No answer description available for this question.

 Shital Hadiyal said: (Jul 29, 2011) Irms = I X 0.707 I = 28/0.707 = 39.6mA

 Roshith said: (Aug 12, 2011) peak to peak=2*peak so peak=14ma*sqrt2=19.79ma ie peak to peak=2*19=39.6

 Kamran Alam said: (Mar 23, 2013) Given Irms = 14 mA. We know that Irms = Ip/0.707. So Ip = Irms* 0.707. Ip = 14 ma* 0.707 = 19.79 ma. But this is simply a value of Ip. We also know that Peak to peak current = 2Ip. So Peak to peak current = 2*19.79ma = 39.6 mA.

 Yasmin said: (Mar 26, 2013) Ipeak = Irms*sqrt(2) = Irms*1.414. Since it is a sine wave, +14 and -14. Hence Irms=28. Ipeak= 28*1.414 = 39.59 =39.6mA.

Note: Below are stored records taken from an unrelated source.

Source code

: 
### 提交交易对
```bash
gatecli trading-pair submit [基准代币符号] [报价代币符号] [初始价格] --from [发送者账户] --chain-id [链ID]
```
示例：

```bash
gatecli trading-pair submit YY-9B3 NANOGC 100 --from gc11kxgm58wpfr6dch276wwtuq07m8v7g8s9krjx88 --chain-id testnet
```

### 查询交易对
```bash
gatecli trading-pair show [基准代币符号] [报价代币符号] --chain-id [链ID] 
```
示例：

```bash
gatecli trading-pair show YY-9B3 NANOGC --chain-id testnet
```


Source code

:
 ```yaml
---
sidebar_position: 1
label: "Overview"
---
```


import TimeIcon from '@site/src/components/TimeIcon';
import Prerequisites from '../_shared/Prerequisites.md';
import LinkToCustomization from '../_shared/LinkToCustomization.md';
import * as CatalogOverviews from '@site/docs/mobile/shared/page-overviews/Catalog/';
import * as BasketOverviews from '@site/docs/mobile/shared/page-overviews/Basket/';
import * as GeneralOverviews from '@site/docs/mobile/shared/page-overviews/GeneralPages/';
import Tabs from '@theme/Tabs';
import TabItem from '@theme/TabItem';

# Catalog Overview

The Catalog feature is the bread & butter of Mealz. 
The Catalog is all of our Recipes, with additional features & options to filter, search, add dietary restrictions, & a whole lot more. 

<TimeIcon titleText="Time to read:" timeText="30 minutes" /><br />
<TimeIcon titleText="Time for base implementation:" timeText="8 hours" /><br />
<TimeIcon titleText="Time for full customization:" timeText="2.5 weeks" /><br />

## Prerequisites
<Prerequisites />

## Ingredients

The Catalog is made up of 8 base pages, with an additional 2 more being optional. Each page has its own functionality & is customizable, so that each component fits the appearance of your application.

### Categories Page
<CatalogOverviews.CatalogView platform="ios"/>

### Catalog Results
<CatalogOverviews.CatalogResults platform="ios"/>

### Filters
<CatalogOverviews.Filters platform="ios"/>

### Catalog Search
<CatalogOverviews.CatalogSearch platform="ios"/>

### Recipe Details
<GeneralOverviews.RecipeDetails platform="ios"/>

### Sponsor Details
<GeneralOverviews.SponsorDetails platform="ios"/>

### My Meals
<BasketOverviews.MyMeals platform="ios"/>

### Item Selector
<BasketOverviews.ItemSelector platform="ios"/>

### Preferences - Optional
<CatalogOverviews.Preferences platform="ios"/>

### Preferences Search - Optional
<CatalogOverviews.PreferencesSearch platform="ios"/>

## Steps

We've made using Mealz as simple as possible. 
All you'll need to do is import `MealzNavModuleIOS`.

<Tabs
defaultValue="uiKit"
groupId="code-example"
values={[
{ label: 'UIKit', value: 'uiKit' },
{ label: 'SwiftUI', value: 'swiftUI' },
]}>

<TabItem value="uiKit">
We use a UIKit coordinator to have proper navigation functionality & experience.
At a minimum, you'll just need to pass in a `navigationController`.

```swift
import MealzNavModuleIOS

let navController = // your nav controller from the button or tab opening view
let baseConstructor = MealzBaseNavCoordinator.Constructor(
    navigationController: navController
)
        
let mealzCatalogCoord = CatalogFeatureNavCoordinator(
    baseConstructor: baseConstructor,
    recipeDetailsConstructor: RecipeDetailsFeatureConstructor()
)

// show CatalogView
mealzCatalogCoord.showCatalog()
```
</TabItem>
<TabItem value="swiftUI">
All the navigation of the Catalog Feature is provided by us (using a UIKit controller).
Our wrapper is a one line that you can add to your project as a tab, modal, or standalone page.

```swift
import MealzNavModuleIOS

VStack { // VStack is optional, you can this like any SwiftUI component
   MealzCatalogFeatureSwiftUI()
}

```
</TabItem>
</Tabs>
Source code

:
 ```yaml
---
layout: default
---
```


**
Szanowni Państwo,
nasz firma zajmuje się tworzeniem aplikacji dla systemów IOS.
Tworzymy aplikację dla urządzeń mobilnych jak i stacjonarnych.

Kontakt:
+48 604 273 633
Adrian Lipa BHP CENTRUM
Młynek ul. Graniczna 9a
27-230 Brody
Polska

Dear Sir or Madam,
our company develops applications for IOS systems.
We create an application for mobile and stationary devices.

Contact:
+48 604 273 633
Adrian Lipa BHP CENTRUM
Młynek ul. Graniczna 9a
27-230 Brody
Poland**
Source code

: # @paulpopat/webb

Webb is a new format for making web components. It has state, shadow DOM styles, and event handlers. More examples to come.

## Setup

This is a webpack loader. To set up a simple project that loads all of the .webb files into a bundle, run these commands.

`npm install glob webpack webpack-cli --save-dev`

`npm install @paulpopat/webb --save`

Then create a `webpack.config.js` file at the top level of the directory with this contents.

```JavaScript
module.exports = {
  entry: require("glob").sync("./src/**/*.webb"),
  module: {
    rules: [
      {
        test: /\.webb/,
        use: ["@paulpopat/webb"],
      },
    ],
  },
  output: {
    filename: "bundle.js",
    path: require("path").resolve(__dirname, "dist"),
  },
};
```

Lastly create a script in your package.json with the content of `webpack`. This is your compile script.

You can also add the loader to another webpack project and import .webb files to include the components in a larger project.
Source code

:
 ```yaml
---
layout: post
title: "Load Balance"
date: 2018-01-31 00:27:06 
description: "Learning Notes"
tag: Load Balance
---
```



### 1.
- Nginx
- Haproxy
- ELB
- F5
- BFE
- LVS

 Nitishkumar said: (Oct 28, 2013) Irms_ = ip/1.414(under root2) So, Ip in this ques is 14*1.414 = 19.796 now, Peak to peak is 2*Ip.

 Rafiqul Islam said: (Sep 30, 2014) Given, I rms =14 mA. We know Irms = Ip/0.707. => IP = Irms * 0.707. => Ip = 19.8 mA. Now. Ipeak to I peak = 2* Ip = 2*19.8 = 39.597. So Ip to Ip = 39.6 mA.

 Vijay Malavalli said: (May 29, 2015) 14*2root2 = 39.59 mA.

 Akshay D. Kamathe said: (Jul 14, 2015) GIVEN: Irms = 14 m, Irms (p-p) = 14*2 = 28 m. We have: I(p-p) = Irms (p-p)*squreroot of 2 or 1.41. I(p-p) = 28 m*1.41. I(p-p) = 39.6.

 Satya said: (Jan 2, 2017) @Rafiqul. How its possible 14*0.707=9.898? Solve it once again.

 Puja said: (Jan 14, 2017) Please tell me, How the Irms = Ip/sqrt 2?

 Muneeb said: (Oct 5, 2018) I(peak) = 1.414 * Vrms, = 1.414 * 14, = 19.796. I(P-P). = 19.796 * 2 = 39.59.